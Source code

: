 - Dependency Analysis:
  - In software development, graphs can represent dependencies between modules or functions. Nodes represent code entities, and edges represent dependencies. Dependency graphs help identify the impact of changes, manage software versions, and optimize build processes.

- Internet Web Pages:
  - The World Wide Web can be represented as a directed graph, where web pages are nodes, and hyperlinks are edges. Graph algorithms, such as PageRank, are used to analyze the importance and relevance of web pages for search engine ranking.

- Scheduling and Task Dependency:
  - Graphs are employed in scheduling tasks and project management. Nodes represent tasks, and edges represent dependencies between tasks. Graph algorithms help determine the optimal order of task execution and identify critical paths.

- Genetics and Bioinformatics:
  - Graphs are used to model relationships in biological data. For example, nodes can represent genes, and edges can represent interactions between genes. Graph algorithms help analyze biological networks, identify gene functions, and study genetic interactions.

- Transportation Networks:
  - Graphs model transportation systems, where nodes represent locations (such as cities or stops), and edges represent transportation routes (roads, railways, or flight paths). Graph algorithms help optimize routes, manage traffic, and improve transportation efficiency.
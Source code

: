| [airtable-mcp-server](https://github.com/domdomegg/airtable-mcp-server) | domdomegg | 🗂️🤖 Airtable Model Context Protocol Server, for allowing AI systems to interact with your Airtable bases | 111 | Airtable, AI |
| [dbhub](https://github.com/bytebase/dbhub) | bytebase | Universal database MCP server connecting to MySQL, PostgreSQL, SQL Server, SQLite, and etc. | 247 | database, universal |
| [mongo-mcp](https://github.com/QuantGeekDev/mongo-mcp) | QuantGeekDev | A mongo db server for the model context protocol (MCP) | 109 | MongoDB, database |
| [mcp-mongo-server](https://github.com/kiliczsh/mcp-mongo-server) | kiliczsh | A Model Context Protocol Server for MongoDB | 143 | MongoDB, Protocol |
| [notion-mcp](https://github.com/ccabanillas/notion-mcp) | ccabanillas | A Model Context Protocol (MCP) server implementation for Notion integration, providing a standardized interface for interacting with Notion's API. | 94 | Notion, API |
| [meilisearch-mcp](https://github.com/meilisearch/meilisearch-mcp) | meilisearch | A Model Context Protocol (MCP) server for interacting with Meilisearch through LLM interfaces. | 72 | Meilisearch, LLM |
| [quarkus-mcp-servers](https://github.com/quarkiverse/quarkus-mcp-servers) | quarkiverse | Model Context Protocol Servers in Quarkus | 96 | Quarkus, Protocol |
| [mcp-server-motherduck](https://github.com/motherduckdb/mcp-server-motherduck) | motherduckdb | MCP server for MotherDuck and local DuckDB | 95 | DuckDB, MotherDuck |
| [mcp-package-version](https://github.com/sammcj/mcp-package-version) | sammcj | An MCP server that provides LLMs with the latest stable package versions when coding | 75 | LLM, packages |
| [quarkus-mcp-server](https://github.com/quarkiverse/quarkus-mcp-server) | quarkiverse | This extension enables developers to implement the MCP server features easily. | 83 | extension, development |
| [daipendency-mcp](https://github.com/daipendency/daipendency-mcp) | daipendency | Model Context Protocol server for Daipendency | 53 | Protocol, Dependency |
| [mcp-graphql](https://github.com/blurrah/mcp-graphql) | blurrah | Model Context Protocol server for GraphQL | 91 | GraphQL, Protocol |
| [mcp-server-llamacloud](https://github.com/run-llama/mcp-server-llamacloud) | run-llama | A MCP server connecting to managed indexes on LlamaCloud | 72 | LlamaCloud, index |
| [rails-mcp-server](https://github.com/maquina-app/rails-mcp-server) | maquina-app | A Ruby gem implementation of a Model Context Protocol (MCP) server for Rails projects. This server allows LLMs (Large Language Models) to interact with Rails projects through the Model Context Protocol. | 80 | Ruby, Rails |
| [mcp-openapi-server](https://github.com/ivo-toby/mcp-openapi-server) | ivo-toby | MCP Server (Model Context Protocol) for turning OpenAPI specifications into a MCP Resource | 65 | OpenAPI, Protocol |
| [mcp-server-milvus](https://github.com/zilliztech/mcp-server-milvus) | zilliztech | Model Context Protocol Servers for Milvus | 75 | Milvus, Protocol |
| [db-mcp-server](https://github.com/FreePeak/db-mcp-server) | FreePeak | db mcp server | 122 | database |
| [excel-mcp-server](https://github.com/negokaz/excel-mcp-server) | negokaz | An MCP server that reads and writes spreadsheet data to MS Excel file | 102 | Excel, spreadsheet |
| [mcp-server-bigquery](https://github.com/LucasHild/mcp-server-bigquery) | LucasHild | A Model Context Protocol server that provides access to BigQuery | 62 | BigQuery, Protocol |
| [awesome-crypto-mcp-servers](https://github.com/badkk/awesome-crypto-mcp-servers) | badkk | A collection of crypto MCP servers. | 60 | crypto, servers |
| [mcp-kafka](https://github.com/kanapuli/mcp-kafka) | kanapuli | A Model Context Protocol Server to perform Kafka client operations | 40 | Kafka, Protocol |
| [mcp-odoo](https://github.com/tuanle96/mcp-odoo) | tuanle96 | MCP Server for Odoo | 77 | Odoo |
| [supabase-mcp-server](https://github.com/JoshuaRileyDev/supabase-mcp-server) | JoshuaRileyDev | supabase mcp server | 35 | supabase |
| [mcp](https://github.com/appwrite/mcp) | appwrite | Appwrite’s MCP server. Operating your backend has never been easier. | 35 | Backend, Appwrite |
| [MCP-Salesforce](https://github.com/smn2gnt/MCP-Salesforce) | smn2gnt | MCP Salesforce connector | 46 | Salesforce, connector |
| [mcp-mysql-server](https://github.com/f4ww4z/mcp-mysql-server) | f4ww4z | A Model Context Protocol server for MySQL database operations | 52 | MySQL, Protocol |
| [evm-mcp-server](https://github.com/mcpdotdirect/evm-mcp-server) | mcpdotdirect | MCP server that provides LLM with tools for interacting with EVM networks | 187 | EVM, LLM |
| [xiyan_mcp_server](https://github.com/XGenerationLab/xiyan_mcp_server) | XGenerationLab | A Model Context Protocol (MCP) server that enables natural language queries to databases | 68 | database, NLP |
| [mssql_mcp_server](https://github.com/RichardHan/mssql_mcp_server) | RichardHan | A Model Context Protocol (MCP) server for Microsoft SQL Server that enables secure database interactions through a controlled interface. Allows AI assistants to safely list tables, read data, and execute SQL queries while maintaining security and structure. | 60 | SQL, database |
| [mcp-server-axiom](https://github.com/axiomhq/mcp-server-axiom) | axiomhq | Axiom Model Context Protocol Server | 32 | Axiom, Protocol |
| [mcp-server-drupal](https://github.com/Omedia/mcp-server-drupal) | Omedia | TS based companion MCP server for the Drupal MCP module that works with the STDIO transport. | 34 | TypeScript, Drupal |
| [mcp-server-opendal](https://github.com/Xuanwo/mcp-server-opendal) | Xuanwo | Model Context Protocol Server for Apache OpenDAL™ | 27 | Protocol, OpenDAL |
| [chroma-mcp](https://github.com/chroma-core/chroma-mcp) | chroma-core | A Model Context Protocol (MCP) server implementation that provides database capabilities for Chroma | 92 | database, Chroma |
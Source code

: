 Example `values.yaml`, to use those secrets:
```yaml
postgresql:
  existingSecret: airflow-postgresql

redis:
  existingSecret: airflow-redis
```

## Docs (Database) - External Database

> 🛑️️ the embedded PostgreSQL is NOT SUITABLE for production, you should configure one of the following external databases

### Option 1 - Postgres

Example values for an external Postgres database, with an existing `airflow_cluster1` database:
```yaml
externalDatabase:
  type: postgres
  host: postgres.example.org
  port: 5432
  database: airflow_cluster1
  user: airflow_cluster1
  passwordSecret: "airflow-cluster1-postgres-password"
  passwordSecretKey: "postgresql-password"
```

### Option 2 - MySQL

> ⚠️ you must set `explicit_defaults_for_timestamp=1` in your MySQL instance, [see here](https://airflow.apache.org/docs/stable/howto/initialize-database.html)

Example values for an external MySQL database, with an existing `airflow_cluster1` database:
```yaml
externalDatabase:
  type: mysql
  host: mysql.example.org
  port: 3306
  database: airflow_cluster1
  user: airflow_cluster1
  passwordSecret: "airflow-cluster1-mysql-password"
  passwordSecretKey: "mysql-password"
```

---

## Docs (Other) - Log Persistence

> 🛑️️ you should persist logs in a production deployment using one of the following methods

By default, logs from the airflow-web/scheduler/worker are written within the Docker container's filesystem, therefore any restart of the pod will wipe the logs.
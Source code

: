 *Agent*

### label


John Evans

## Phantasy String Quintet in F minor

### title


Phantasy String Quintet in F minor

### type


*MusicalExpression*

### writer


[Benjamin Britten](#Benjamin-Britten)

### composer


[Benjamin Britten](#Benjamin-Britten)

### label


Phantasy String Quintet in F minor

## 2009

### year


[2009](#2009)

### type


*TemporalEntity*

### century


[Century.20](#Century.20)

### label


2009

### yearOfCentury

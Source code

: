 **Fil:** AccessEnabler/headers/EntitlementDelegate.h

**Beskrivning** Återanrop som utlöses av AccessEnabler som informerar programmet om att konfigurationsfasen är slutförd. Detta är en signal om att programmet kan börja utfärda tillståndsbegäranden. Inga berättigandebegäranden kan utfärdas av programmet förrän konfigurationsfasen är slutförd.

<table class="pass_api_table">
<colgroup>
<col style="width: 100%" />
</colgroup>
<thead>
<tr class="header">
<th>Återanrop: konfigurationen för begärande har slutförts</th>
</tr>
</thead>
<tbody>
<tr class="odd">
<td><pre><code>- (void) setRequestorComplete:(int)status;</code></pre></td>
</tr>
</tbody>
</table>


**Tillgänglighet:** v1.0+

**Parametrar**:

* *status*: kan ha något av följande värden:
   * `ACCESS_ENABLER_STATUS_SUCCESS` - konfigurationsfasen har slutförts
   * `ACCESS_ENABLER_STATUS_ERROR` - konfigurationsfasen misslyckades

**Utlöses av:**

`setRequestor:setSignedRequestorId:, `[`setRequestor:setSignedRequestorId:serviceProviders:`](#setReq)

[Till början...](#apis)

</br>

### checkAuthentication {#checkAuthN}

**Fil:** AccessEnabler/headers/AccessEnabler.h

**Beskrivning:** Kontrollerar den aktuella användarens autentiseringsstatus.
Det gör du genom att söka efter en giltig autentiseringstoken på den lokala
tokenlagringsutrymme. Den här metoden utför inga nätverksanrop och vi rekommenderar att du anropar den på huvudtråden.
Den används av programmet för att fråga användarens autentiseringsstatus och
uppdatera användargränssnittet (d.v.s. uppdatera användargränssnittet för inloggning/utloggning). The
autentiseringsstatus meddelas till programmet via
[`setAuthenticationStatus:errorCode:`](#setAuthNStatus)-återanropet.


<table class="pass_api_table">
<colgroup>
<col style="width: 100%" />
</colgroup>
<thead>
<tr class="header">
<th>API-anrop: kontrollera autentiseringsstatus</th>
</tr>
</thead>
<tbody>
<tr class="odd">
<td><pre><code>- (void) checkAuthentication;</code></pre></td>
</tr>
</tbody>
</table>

TASK BRIEF. Present each line from the listing that holds the string "analyze".

RESPONSE TO THIS TASK.
  - The World Wide Web can be represented as a directed graph, where web pages are nodes, and hyperlinks are edges. Graph algorithms, such as PageRank, are used to analyze the importance and relevance of web pages for search engine ranking.
  - Graphs are used to model relationships in biological data. For example, nodes can represent genes, and edges can represent interactions between genes. Graph algorithms help analyze biological networks, identify gene functions, and study genetic interactions.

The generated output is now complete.